→ Your task
Output each record below exactly. No images go in the copy.

Rendered images with source text
========
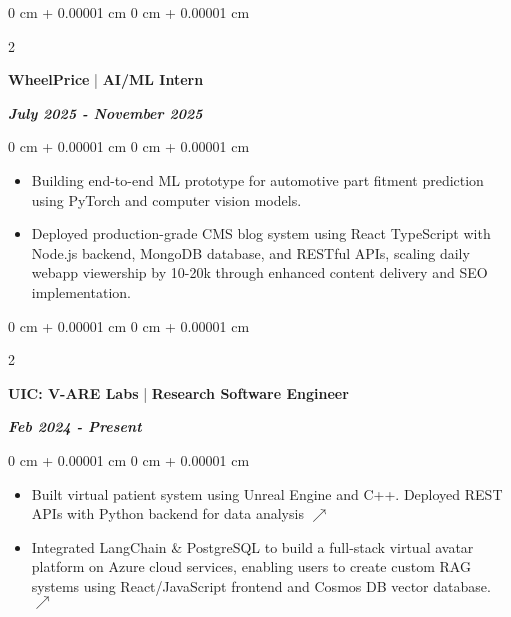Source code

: \documentclass[10pt, letterpaper]{article}
\newenvironment{highlights}{
    \begin{itemize}[
        topsep=0.10 cm,
        parsep=0.10 cm,
        partopsep=0pt,
        itemsep=0pt,
        leftmargin=0 cm + 10pt
    ]
}{
    \end{itemize}
} %
\newenvironment{onecolentry}{
    \begin{adjustwidth}{
        0 cm + 0.00001 cm
    }{
        0 cm + 0.00001 cm
    }
}{
    \end{adjustwidth}
} %
\newenvironment{twocolentry}[2][]{
    \onecolentry
    \def\secondColumn{#2}
    \setcolumnwidth{\fill, 4.5 cm}
    \begin{paracol}{2}
}{
    \switchcolumn \raggedleft \secondColumn
    \end{paracol}
    \endonecolentry
} %
\begin{document}
\begin{twocolentry}{\textit{\textbf{July 2025 - November 2025}}}
   \textbf{WheelPrice} | \textbf{AI/ML Intern}
\end{twocolentry}
\vspace{0.10 cm}
\begin{onecolentry}
    \begin{highlights}
\item Building end-to-end ML prototype for automotive part fitment prediction using PyTorch and computer vision models.
    \end{highlights}
    \begin{highlights}
\item Deployed production-grade CMS blog system using React TypeScript with Node.js backend, MongoDB database, and RESTful APIs, scaling daily webapp viewership by 10-20k through enhanced content delivery and SEO implementation.
    \end{highlights}
\end{onecolentry}

        
\begin{twocolentry}{\textit{\textbf{Feb 2024 - Present}}}
   \textbf{UIC: V-ARE Labs} | \textbf{Research Software Engineer}
\end{twocolentry}
\vspace{0.10 cm}
\begin{onecolentry}

    \begin{highlights}
\item Built virtual patient system using Unreal Engine and C++. Deployed REST APIs with Python backend for data analysis \href{https://github.com/PranavMishra17/EQUITY-VirtualPatient-UE5}{\textbf{$\nearrow$}}

    \end{highlights}
    \begin{highlights}
\item Integrated LangChain \& PostgreSQL to build a full-stack virtual avatar platform on Azure cloud services, enabling users to create custom RAG systems using React/JavaScript frontend and Cosmos DB vector database. \href{https://github.com/PranavMishra17/MedRAG-Avatar-Platform-IVORY}{\textbf{$\nearrow$}}
    \end{highlights}
\end{onecolentry}

\vspace{0.10 cm}
\end{document}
========
→ Answer to this exercise
Source code

: \documentclass[10pt, letterpaper]{article}
\newenvironment{highlights}{
    \begin{itemize}[
        topsep=0.10 cm,
        parsep=0.10 cm,
        partopsep=0pt,
        itemsep=0pt,
        leftmargin=0 cm + 10pt
    ]
}{
    \end{itemize}
} %
\newenvironment{onecolentry}{
    \begin{adjustwidth}{
        0 cm + 0.00001 cm
    }{
        0 cm + 0.00001 cm
    }
}{
    \end{adjustwidth}
} %
\newenvironment{twocolentry}[2][]{
    \onecolentry
    \def\secondColumn{#2}
    \setcolumnwidth{\fill, 4.5 cm}
    \begin{paracol}{2}
}{
    \switchcolumn \raggedleft \secondColumn
    \end{paracol}
    \endonecolentry
} %
\begin{document}
\begin{twocolentry}{\textit{\textbf{July 2025 - November 2025}}}
   \textbf{WheelPrice} | \textbf{AI/ML Intern}
\end{twocolentry}
\vspace{0.10 cm}
\begin{onecolentry}
    \begin{highlights}
\item Building end-to-end ML prototype for automotive part fitment prediction using PyTorch and computer vision models.
    \end{highlights}
    \begin{highlights}
\item Deployed production-grade CMS blog system using React TypeScript with Node.js backend, MongoDB database, and RESTful APIs, scaling daily webapp viewership by 10-20k through enhanced content delivery and SEO implementation.
    \end{highlights}
\end{onecolentry}

        
\begin{twocolentry}{\textit{\textbf{Feb 2024 - Present}}}
   \textbf{UIC: V-ARE Labs} | \textbf{Research Software Engineer}
\end{twocolentry}
\vspace{0.10 cm}
\begin{onecolentry}

    \begin{highlights}
\item Built virtual patient system using Unreal Engine and C++. Deployed REST APIs with Python backend for data analysis \href{https://github.com/PranavMishra17/EQUITY-VirtualPatient-UE5}{\textbf{$\nearrow$}}

    \end{highlights}
    \begin{highlights}
\item Integrated LangChain \& PostgreSQL to build a full-stack virtual avatar platform on Azure cloud services, enabling users to create custom RAG systems using React/JavaScript frontend and Cosmos DB vector database. \href{https://github.com/PranavMishra17/MedRAG-Avatar-Platform-IVORY}{\textbf{$\nearrow$}}
    \end{highlights}
\end{onecolentry}

\vspace{0.10 cm}
\end{document}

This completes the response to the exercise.